» **Task directions**: Write only the number of lines below in which "simple" occurs.

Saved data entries
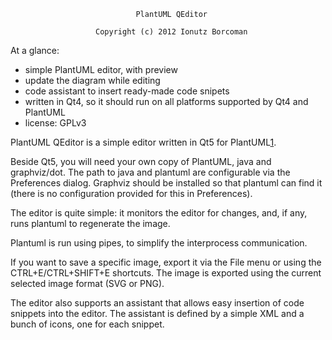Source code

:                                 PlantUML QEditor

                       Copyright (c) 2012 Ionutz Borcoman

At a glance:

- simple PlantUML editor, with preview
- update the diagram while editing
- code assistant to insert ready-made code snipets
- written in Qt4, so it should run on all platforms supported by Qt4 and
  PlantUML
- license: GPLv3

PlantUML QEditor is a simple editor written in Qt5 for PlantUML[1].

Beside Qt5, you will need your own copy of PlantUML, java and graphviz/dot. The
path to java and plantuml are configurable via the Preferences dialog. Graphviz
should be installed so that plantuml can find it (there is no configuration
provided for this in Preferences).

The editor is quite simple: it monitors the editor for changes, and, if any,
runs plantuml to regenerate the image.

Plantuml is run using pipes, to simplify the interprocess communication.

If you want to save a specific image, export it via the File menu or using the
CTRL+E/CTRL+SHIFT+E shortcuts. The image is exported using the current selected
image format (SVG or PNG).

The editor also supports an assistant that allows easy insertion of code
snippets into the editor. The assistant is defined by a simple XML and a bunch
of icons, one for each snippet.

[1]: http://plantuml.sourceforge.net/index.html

--

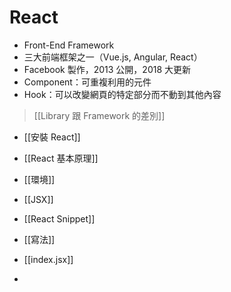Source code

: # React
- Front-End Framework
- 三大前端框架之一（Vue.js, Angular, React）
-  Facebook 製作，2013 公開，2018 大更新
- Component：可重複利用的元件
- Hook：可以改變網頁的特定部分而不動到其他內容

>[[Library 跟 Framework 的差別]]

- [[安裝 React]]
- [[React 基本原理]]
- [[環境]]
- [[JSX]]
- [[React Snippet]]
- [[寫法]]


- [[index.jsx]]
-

» **Result of the exercise**: 4